Una volta riscontrato che il legislatore ha respinto in sede di riforma dell’istituto – lo testimonia il confronto tra testo provvisorio e testo definitivo della L. n. 220 del 2012 – la prospettiva di dare al Condominio personalità giuridica con conseguenti diritti sui beni comuni, è la natura dei diritti contesi la ragione di fondo della sussistenza della facoltà dei singoli di affiancarsi o surrogarsi all’amministratore nella difesa in giudizio dei diritti vantati su tali beni.
Sebbene la riflessione corrente e anche la massimazione delle sentenze più rilevanti in argomento giungano all’affermazione dei poteri processuali dei singoli condomini muovendo dalla formula descrittiva di successo secondo cui il condominio è un ente di gestione sfornito di personalità distinta da quella dei suoi partecipanti, e dall’analisi dei poteri dell’organo rappresentativo unitario (amministratore), si può osservare che questi rilievi valgono solo ad escludere che da queste fonti (natura del condominio e poteri dell’amministratore) derivino limiti alle facoltà dei singoli.
La ratio dei poteri processuali dei singoli condomini risiede tuttavia – è possibile coglierlo nella giurisprudenza più risalente – nel carattere necessariamente autonomo del potere del condomino di agire a tutela dei suoi diritti di comproprietario “pro quota”, e di resistere alle azioni da altri promosse anche allorquando gli altri condomini non intendano agire o resistere in giudizio (Cass. 8479/99).
Si diceva infatti – non a caso – che è il diritto dell’amministratore che si aggiunge a quello dei naturali e diretti interessati ad agire per il fine indicato a tutela dei beni dei quali sono comproprietari, insidiati da azioni illegittime di altri condomini o di terzi (Cass. n. 11106 del 12/12/1996; 9629/91).
Nè potrebbe essere diversamente, poiché: a) si discute di diritti reali; b) sussistono molteplici realtà condominiali in cui non è imposta obbligatoriamente la nomina di un amministratore (art. 1129 c.c., comma 1); c) difetta una precisa scelta del legislatore che investa esplicitamente ed esclusivamente il condominio (e il suo amministratore) del potere di difendere le parti comuni (e i riflessi sulla proprietà dei singoli).

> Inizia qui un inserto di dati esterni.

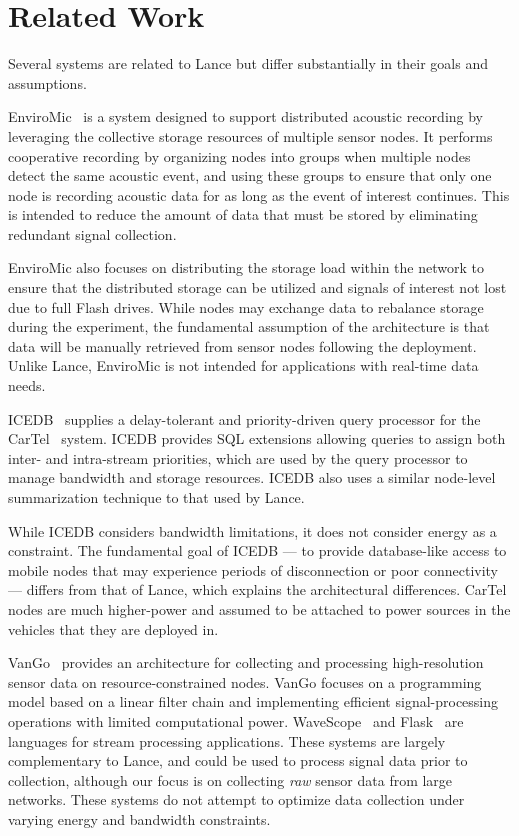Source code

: \section{Related Work}
\label{lance-sec-related}

Several systems are related to Lance but differ substantially in their goals
and assumptions.

EnviroMic~\cite{enviromic} is a system designed to support distributed
acoustic recording by leveraging the collective storage resources of multiple
sensor nodes. It performs cooperative recording by organizing nodes into
groups when multiple nodes detect the same acoustic event, and using these
groups to ensure that only one node is recording acoustic data for as long as
the event of interest continues. This is intended to reduce the amount of
data that must be stored by eliminating redundant signal collection.

EnviroMic also focuses on distributing the storage load within the network to
ensure that the distributed storage can be utilized and signals of interest
not lost due to full Flash drives. While nodes may exchange data to rebalance
storage during the experiment, the fundamental assumption of the architecture
is that data will be manually retrieved from sensor nodes following the
deployment. Unlike Lance, EnviroMic is not intended for applications with
real-time data needs.

ICEDB~\cite{zhang2007icedb} supplies a delay-tolerant and priority-driven
query processor for the CarTel~\cite{cartel} system. ICEDB provides SQL
extensions allowing queries to assign both inter- and intra-stream
priorities, which are used by the query processor to manage bandwidth and
storage resources. ICEDB also uses a similar node-level summarization
technique to that used by Lance.

While ICEDB considers bandwidth limitations, it does not consider energy as a
constraint. The fundamental goal of ICEDB --- to provide database-like access
to mobile nodes that may experience periods of disconnection or poor
connectivity --- differs from that of Lance, which explains the architectural
differences. CarTel nodes are much higher-power and assumed to be attached to
power sources in the vehicles that they are deployed in.

VanGo~\cite{vango} provides an architecture for collecting and processing
high-resolution sensor data on resource-constrained nodes. VanGo focuses on a
programming model based on a linear filter chain and implementing efficient
signal-processing operations with limited computational power.
WaveScope~\cite{wavescope} and Flask~\cite{flask-tr} are languages for stream
processing applications. These systems are largely complementary to Lance,
and could be used to process signal data prior to collection, although our
focus is on collecting \textit{raw} sensor data from large networks. These
systems do not attempt to optimize data collection under varying energy and
bandwidth constraints. 
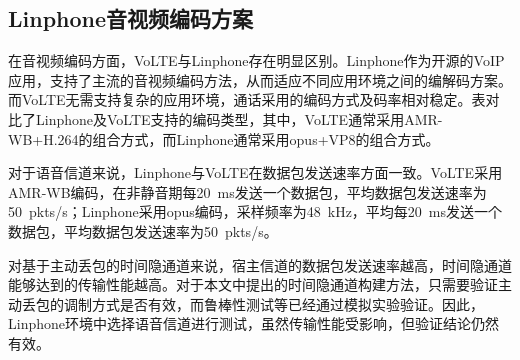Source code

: \subsection{Linphone音视频编码方案}
\label{chap:linphone:motivation:coding}


在音视频编码方面，VoLTE与Linphone存在明显区别。Linphone作为开源的VoIP应用，支持了主流的音视频编码方法，从而适应不同应用环境之间的编解码方案。而VoLTE无需支持复杂的应用环境，通话采用的编码方式及码率相对稳定。表对比了Linphone及VoLTE支持的编码类型，其中，VoLTE通常采用AMR-WB+H.264的组合方式，而Linphone通常采用opus+VP8的组合方式。

对于语音信道来说，Linphone与VoLTE在数据包发送速率方面一致。VoLTE采用AMR-WB编码，在非静音期每{20\ ms}发送一个数据包，平均数据包发送速率为{50\ pkts/s}；Linphone采用opus编码，采样频率为{48\ kHz}，平均每{20\ ms}发送一个数据包，平均数据包发送速率为{50\ pkts/s}。

对基于主动丢包的时间隐通道来说，宿主信道的数据包发送速率越高，时间隐通道能够达到的传输性能越高。对于本文中提出的时间隐通道构建方法，只需要验证主动丢包的调制方式是否有效，而鲁棒性测试等已经通过模拟实验验证。因此，Linphone环境中选择语音信道进行测试，虽然传输性能受影响，但验证结论仍然有效。


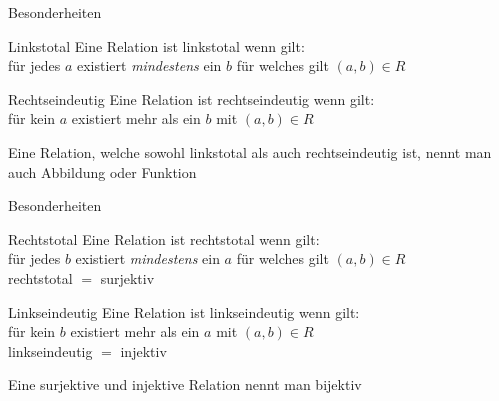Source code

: \documentclass[18pt]{beamer}
\begin{document}
	\begin{frame}{Besonderheiten}
		\begin{block}{Linkstotal}
			Eine Relation ist linkstotal wenn gilt:\\
			f\"ur jedes $a$ existiert \textit{mindestens} ein $b$ f\"ur welches gilt $(a, b) \in R$
		\end{block}
		
		\pause

		\begin{block}{Rechtseindeutig}
			Eine Relation ist rechtseindeutig wenn gilt:\\
			f\"ur kein $a$ existiert mehr als ein $b$ mit $(a, b) \in R$
		\end{block}
		
		\pause

		\begin{block}{}
			Eine Relation, welche sowohl linkstotal als auch rechtseindeutig ist, nennt man auch Abbildung oder Funktion
		\end{block}
	\end{frame}



	\begin{frame}{Besonderheiten}
		\begin{block}{Rechtstotal}
			Eine Relation ist rechtstotal wenn gilt:\\
			f\"ur jedes $b$ existiert \textit{mindestens} ein $a$ f\"ur welches gilt $(a, b) \in R$\\
			rechtstotal $=$ surjektiv
		\end{block}
		
		\pause

		\begin{block}{Linkseindeutig}
			Eine Relation ist linkseindeutig wenn gilt:\\
			f\"ur kein $b$ existiert mehr als ein $a$ mit $(a, b) \in R$\\
			linkseindeutig $=$ injektiv
		\end{block}
		
		\pause

		\begin{block}{}
			Eine surjektive und injektive Relation nennt man bijektiv
		\end{block}
	\end{frame}
\end{document}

Tale scelta non è allo stato rinvenibile ed anzi il quadro normativo di riferimento evidenzia, come nota la dottrina a commento di SU 19663/14, la complessità della “dialettica tra interesse condominiale ed interesse del singolo condomino”, che si pone talvolta in termini di “reciproco contemperamento” talaltra in termini di contrapposizione o “di prevalenza dell’uno sull’altro”. Basti qui ricordare che anche il nuovo art. 1117 quater c.c., in tema di tutela delle destinazioni d’uso, non solo non esclude ma addirittura contempla esplicitamente un potere di iniziativa dei singoli condomini.
4) Il mantenimento della tradizionale facoltà dei singoli condomini è coerente con alcuni insegnamenti in materia provenienti dalle Sezioni Unite.
Occorre richiamare Cass. SU 18331 (e 18332) del 2010, la quale ha configurato i poteri rappresentativi processuali dell’amministratore coordinandoli, per subordinazione, con quelli dell’assemblea. Si è in quell’occasione chiarito che il potere decisionale in materia di azioni processuali spetta “solo ed esclusivamente all’assemblea” che può anche ratificare ex tunc l’operato dell’amministratore, “organo meramente esecutivo” del condominio”, che abbia agito senza autorizzazione.
Al di là dell’ambito di applicazione di questa pronuncia, che non è qui necessario indagare, mette conto evidenziare che allorquando si sia in presenza di cause introdotte da un terzo o da un condomino che riguardino diritti afferenti al regime della proprietà e ai diritti reali relativi a parti comuni del fabbricato, e che incidono sui diritti vantati dal singolo su di un bene comune, non può negarsi la legittimazione alternativa individuale.
Non sarebbe concepibile la perdita parziale o totale del bene comune senza far salva la facoltà difensiva individuale.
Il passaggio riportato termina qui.